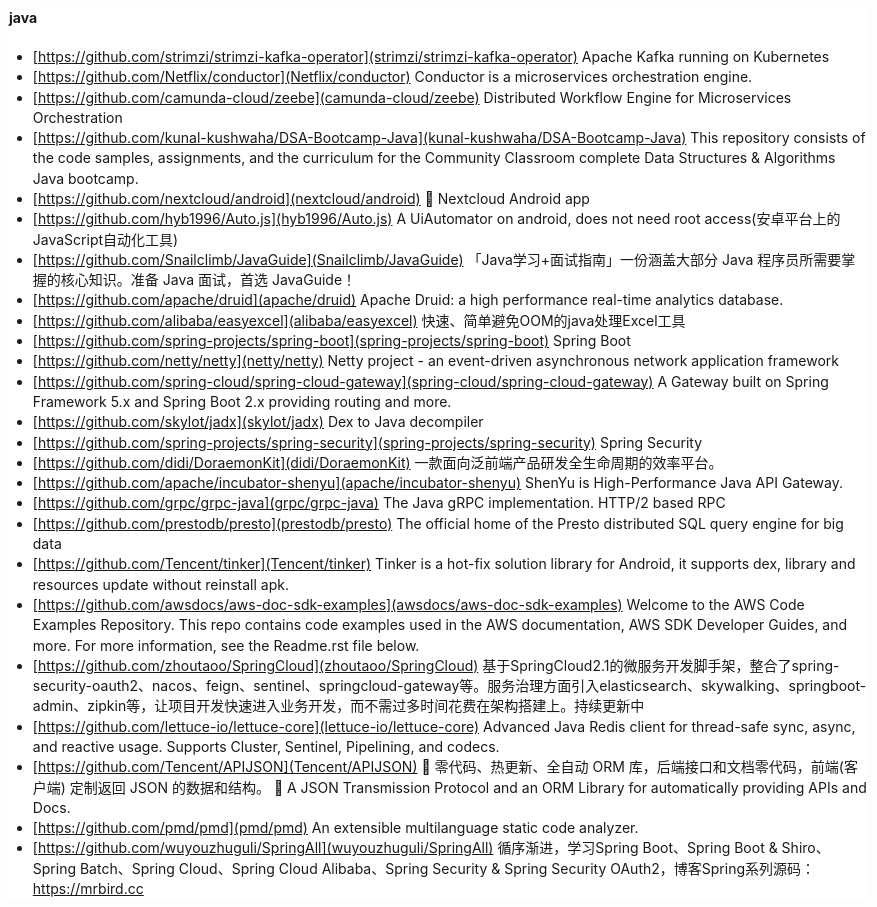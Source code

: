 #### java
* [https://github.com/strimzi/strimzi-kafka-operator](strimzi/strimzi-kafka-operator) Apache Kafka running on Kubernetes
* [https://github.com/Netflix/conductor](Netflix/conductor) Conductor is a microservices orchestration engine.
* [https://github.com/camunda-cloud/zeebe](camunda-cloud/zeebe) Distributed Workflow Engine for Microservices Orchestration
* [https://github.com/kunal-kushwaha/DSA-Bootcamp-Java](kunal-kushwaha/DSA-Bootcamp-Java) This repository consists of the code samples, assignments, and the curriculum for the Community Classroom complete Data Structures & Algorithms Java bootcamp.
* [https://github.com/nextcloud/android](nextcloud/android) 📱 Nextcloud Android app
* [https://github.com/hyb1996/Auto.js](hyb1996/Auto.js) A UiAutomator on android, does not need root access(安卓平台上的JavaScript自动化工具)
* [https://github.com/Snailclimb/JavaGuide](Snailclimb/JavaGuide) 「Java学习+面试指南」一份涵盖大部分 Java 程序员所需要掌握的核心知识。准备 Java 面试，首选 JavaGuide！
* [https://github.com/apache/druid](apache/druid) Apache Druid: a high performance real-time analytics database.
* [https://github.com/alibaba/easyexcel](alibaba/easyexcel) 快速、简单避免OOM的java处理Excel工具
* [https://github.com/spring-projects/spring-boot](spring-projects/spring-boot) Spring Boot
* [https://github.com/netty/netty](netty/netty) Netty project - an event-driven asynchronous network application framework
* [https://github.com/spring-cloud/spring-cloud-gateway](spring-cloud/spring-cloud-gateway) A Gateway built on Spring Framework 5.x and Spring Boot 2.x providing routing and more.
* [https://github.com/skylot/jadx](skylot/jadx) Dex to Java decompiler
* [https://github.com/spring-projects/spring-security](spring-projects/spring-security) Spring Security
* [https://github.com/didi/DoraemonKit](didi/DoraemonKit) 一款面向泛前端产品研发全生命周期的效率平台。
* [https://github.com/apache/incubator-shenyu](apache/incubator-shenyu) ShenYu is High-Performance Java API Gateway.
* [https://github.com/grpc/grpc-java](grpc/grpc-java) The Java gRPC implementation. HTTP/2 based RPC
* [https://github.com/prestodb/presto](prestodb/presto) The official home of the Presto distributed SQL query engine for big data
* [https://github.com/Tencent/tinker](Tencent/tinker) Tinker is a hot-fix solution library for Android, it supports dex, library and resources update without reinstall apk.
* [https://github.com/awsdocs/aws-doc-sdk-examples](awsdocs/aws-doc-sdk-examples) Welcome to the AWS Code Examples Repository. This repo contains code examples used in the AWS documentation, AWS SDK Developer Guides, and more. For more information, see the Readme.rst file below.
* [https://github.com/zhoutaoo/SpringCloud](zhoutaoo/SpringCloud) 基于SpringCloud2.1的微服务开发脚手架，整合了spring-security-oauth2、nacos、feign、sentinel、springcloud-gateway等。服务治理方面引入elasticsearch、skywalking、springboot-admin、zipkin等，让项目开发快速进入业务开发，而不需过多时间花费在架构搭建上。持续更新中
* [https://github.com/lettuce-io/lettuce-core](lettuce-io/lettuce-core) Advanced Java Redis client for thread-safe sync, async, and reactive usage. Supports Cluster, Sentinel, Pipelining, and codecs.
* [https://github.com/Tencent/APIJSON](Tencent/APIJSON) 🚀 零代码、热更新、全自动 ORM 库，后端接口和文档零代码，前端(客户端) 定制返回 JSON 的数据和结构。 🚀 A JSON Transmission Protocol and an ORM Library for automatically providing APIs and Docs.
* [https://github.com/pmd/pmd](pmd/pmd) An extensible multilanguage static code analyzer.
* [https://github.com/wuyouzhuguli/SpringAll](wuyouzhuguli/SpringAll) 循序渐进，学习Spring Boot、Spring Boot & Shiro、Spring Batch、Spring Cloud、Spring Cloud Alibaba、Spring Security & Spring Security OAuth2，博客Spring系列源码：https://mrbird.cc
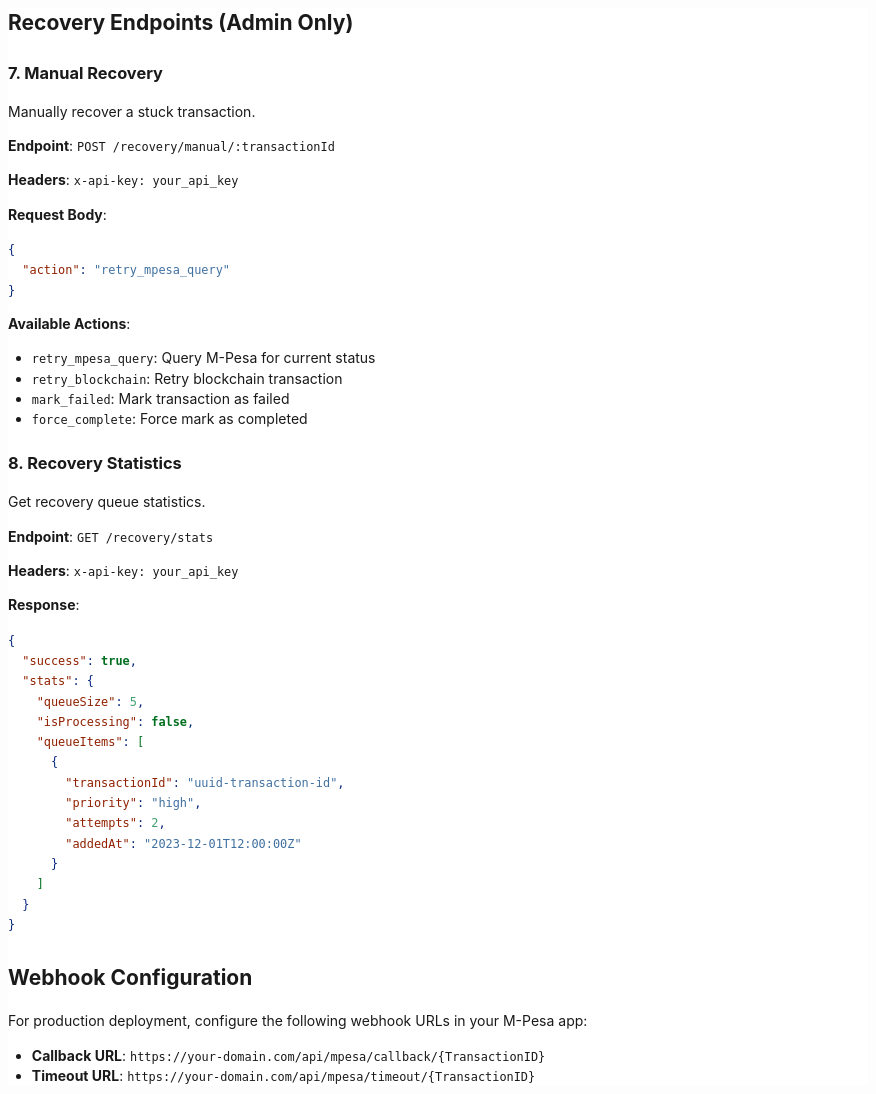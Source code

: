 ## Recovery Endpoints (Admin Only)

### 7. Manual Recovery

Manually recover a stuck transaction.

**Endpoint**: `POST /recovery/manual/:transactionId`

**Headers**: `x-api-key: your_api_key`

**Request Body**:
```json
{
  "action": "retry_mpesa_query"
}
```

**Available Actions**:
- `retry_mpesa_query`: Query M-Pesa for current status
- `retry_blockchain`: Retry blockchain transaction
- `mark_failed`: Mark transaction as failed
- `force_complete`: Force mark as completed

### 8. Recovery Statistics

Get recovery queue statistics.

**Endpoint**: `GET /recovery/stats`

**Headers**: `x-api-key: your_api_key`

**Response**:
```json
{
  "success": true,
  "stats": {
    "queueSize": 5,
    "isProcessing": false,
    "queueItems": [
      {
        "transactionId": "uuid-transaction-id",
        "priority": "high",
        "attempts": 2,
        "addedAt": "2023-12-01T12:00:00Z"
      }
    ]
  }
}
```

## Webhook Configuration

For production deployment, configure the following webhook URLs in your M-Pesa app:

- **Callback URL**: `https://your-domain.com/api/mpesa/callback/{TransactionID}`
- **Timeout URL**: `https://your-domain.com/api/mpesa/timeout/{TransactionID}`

■ ■ ■ ■ ■ ■ ■

> _Work instruction_: Retype exactly, and only, the lines above from the one where "Java 面试，首选 JavaGuide！" occurs up to and including the one where "network application framework" occurs.

> _Problem solution_:
* [https://github.com/Snailclimb/JavaGuide](Snailclimb/JavaGuide) 「Java学习+面试指南」一份涵盖大部分 Java 程序员所需要掌握的核心知识。准备 Java 面试，首选 JavaGuide！
* [https://github.com/apache/druid](apache/druid) Apache Druid: a high performance real-time analytics database.
* [https://github.com/alibaba/easyexcel](alibaba/easyexcel) 快速、简单避免OOM的java处理Excel工具
* [https://github.com/spring-projects/spring-boot](spring-projects/spring-boot) Spring Boot
* [https://github.com/netty/netty](netty/netty) Netty project - an event-driven asynchronous network application framework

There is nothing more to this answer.